Par Claire Maingon | (1) Commentaires | Permalink

Tapisserie_hospices_beaune_142 Vous vous intéressez, vous, à l'art de la tapisserie? Vous avez tort car il a pleins de choses à vous apprendre sur les vieilles coutumes et les traditions décoratives de la Renaissance. Les tapisseries anciennes ne sont pas que des nids à poussières, elles sont aussi de vastes mises en scène historiées. Certaines villes de France ont, de ce point de vue, un riche passé. Prenez Beaune, par exemple. Au 15e siècle, la ville plus célèbre pour sa vente annuelle de grands vins a été une place forte de l'art de la tapisserie. Et cela grâce à l'action de riches mécènes comme le fondateurs des Hospices justement, un certain Nicolas Rolin. A cette époque, on n'était donc pas étonné de voir les intérieurs des nobles et seigneurs de la cité largement décorés de riches tentures historiées.   
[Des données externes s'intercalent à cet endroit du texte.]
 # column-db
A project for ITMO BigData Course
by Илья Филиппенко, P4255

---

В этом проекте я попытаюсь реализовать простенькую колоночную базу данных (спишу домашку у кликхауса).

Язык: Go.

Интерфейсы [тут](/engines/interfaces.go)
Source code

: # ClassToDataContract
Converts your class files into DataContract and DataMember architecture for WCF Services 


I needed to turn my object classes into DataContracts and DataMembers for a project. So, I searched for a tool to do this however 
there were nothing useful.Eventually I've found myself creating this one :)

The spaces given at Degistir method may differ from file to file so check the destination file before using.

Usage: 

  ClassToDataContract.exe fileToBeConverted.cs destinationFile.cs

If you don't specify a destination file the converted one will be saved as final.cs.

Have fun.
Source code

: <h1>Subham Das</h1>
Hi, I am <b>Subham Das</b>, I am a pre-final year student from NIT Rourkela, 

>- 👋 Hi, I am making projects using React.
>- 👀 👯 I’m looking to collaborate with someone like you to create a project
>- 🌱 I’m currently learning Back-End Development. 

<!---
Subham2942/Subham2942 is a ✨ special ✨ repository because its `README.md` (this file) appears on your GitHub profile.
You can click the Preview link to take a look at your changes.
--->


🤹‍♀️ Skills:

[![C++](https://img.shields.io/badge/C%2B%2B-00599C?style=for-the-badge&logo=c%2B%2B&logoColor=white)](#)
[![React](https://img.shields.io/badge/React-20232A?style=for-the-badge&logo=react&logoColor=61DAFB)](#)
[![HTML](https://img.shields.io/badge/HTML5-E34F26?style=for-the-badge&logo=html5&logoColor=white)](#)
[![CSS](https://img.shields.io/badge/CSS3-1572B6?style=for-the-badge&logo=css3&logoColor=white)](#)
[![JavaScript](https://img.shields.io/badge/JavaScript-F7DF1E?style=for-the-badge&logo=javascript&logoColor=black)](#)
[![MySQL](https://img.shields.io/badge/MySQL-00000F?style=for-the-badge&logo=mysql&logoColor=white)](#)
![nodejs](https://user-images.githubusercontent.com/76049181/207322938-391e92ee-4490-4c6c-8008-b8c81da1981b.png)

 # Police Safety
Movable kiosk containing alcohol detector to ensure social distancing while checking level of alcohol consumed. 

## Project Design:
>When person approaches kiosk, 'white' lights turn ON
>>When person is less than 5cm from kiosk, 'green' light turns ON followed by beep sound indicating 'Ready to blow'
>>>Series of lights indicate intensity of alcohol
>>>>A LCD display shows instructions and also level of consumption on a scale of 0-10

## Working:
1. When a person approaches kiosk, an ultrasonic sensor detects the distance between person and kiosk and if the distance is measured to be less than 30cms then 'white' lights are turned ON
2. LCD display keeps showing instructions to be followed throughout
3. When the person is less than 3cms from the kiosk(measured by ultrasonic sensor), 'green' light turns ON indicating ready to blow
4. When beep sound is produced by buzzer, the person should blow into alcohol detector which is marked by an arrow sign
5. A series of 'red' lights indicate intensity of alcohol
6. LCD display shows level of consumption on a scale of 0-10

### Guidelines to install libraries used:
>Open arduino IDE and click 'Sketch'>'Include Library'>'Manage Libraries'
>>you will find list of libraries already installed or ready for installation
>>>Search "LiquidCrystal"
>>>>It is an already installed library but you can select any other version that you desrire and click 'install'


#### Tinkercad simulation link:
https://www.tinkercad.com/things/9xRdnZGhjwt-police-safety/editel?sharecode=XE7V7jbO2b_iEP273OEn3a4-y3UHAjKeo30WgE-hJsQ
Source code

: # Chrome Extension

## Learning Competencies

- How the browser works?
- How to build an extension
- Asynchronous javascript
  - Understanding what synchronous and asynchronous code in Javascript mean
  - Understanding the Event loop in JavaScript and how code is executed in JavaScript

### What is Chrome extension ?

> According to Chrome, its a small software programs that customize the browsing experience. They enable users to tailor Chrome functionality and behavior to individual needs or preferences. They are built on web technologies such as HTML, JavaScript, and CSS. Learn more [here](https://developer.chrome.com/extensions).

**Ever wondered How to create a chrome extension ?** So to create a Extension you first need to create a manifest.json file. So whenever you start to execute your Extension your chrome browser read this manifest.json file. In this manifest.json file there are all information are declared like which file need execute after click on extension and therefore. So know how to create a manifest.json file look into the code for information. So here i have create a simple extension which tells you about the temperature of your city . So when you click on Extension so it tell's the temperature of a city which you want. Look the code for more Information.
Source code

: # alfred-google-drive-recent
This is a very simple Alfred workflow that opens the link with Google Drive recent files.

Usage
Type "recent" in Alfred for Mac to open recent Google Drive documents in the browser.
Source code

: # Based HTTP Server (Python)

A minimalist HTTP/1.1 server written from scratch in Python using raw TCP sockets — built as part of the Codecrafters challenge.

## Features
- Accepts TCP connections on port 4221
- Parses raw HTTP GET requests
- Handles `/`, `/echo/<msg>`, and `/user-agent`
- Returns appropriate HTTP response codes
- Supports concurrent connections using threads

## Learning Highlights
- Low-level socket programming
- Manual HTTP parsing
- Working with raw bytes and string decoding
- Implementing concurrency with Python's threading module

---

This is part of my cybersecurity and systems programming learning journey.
Cependant, il serait un peu réducteur de s'arrêter au 15e siècle, vous ne croyez pas? C'est ce se sont dit les types de Beaune. La tradition s'est perpétuée jusqu'à nos jours, notamment par le fait artistique de créateurs tels que Michel Tourlière, disparu en 2004. Les parisiens n'oublieront pas d'aller faire un tour au Musée du Moyen-Age, à Cluny, pour revoir la superbe tapisserie de la Dame à la Licorne, mais qui est ancienne celle-là. Et puis, bien sûr, il y a Bayeux...et là, nous y reviendrons, c'est un extraordinaire ouvrage merveilleusement bien conservé.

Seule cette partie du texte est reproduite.